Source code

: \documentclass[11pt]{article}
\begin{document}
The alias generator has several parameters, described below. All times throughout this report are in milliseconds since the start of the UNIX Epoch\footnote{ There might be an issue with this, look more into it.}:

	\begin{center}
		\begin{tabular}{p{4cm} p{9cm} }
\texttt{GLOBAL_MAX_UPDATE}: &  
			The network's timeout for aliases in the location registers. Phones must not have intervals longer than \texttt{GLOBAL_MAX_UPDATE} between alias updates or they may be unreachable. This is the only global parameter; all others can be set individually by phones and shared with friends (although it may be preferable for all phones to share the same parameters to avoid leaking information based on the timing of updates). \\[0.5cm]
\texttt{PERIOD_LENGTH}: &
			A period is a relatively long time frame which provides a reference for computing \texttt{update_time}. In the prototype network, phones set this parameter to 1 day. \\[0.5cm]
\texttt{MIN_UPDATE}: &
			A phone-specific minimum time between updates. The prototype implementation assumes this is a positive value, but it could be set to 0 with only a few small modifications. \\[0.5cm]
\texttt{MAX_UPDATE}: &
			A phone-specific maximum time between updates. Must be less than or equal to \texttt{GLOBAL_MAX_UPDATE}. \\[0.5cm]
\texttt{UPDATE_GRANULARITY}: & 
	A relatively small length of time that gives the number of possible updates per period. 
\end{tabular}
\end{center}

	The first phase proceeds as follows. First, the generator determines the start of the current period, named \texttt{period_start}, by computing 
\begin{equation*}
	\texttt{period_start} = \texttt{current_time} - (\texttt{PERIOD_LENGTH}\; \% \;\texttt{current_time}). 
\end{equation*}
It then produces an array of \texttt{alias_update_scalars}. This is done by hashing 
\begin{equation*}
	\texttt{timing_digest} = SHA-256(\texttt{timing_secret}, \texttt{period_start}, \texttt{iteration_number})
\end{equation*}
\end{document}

· · · · ·

### Task statement
Whenever the word "with" turns up in a line of the listing above, copy the line.

### Task answer
The alias generator has several parameters, described below. All times throughout this report are in milliseconds since the start of the UNIX Epoch\footnote{ There might be an issue with this, look more into it.}:
			The network's timeout for aliases in the location registers. Phones must not have intervals longer than \texttt{GLOBAL_MAX_UPDATE} between alias updates or they may be unreachable. This is the only global parameter; all others can be set individually by phones and shared with friends (although it may be preferable for all phones to share the same parameters to avoid leaking information based on the timing of updates). \\[0.5cm]
			A phone-specific minimum time between updates. The prototype implementation assumes this is a positive value, but it could be set to 0 with only a few small modifications. \\[0.5cm]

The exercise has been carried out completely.